Despite headlines to the contrary, docosahexaenoic acid (DHA) does not cure periodontal disease, or anything else. Omega-3s are nutrients not medicines. However, inadequate DHA intakes have health consequences. Omega-3 fatty acids, eicosapentaenoic acid (EPA) and DHA, are important for brain and cardiovascular health. From conception and throughout life.

Eating 12 ounces of fish weekly during pregnancy is important for the development of baby’s visual and nervous systems. DHA has important structural and functional roles in the brain. DHA is the principal structural fatty acid representing 97% of the omega-3 long-chain polyunsaturated fatty acid in the brain. As discussed earlier, DHA concentrations in cord blood are associated with better infant development and sleep.

DHA requirement may even increase after traumatic brain injury.
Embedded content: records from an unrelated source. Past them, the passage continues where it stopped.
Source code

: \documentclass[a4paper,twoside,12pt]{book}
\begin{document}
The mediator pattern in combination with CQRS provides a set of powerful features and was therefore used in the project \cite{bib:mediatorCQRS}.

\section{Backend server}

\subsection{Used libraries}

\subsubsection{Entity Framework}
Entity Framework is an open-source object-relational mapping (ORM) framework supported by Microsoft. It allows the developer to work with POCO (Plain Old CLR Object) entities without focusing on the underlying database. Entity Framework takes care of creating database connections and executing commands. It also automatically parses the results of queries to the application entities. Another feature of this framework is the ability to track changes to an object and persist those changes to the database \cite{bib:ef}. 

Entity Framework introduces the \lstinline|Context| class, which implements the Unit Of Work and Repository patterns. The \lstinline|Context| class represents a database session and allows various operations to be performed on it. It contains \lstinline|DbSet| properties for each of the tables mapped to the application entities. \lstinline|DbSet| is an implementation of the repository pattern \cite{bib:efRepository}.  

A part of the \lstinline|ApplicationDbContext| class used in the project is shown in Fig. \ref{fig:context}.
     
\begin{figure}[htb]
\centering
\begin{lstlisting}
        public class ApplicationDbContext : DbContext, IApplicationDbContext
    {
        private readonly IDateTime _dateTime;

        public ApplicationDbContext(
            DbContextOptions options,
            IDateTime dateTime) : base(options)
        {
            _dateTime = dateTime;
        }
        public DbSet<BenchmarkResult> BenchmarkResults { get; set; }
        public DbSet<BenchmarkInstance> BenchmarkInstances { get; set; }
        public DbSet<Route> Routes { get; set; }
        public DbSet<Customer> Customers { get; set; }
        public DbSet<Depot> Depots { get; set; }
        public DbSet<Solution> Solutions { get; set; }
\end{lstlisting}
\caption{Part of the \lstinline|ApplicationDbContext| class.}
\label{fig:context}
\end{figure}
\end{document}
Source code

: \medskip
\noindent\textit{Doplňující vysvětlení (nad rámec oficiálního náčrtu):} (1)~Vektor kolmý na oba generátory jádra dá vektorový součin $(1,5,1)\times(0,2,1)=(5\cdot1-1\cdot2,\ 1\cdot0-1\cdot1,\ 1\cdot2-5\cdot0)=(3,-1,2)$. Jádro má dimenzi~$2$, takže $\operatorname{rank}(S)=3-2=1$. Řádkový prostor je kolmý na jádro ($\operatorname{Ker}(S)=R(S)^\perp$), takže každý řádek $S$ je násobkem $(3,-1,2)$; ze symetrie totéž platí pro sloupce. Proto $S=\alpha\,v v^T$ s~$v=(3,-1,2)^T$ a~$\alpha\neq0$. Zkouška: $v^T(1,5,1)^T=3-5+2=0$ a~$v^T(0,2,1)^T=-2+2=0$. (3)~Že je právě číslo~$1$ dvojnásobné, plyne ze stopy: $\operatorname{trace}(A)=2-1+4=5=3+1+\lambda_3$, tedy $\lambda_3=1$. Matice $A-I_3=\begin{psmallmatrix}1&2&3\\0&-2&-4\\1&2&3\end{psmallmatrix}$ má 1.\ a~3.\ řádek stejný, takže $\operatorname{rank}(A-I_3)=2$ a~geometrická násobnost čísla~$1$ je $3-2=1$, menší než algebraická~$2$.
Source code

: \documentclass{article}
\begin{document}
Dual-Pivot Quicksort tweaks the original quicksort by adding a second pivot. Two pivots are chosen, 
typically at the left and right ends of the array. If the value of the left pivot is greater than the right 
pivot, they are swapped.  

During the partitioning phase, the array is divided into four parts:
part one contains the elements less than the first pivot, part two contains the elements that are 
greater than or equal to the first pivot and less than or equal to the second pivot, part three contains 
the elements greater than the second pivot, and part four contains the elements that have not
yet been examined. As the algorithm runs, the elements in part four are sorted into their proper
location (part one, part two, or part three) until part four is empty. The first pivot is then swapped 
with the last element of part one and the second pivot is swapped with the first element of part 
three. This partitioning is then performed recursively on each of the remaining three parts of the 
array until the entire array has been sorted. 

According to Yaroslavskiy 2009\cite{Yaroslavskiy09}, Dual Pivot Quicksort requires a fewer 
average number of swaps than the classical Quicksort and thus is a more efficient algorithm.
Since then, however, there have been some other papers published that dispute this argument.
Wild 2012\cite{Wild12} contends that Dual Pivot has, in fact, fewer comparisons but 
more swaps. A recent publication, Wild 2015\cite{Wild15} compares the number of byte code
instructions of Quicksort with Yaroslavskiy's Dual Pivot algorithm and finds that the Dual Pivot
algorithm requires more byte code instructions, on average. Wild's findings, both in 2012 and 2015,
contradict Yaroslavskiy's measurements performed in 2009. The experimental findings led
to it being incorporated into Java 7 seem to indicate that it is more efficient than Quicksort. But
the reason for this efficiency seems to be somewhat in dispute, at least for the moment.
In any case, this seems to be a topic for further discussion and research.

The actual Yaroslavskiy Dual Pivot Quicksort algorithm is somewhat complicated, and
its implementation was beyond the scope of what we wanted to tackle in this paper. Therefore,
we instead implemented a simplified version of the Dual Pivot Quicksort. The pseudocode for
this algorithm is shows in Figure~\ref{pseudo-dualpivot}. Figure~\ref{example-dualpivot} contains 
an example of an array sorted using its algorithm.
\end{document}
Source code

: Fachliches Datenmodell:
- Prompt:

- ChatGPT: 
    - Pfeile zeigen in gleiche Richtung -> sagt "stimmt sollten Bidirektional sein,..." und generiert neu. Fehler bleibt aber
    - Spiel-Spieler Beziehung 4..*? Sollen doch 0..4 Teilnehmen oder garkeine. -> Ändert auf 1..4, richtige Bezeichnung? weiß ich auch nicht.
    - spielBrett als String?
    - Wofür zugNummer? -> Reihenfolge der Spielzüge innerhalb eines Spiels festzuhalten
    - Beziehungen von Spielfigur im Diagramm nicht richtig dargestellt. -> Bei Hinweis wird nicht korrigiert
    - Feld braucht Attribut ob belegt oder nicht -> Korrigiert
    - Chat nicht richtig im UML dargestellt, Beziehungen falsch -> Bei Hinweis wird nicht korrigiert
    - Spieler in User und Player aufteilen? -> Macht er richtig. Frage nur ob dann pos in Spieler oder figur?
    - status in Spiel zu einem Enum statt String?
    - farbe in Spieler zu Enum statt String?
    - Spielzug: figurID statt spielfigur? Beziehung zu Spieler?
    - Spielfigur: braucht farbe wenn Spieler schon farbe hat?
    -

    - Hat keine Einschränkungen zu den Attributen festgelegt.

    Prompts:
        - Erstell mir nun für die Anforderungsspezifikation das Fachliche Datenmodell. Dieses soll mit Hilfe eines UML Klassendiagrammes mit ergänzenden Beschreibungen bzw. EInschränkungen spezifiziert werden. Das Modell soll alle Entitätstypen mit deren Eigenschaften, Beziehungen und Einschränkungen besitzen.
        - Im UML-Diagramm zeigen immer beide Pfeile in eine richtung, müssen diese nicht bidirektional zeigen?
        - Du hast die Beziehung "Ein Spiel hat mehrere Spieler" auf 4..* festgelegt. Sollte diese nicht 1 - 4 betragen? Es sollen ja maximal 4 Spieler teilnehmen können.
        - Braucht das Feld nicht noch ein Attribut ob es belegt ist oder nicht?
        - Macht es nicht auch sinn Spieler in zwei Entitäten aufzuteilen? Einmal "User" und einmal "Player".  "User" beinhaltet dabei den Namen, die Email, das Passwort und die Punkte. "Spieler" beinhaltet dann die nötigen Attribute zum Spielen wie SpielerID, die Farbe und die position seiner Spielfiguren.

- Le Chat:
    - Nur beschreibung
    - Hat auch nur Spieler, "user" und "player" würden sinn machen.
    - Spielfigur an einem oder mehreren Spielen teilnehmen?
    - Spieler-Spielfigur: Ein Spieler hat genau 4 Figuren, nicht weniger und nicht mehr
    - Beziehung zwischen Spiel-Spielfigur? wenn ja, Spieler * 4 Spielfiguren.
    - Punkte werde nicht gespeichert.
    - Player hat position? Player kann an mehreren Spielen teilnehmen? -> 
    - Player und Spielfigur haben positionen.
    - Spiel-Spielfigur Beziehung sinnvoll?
We need to have a balanced intake of long-chain polyunsaturated fatty acids. Our diet tends to be filled with omega-6 fatty acids and low in omega-3s. We need DHA to nourish and maintain health brain function.

Don’t forget the heart benefits of omega-3 fatty acids. Intervention trials and numerous observational cohort studies from many countries support a primary cardiovascular health benefit for omega-3 fatty acids EPA and DHA. Omega-3 fatty acids help maintain normal triglyceride levels and reduce cardiovascular risk. Because our bodies are not very efficient at synthesizing EPA and DHA, it is important to consume these essential building blocks for a healthy body.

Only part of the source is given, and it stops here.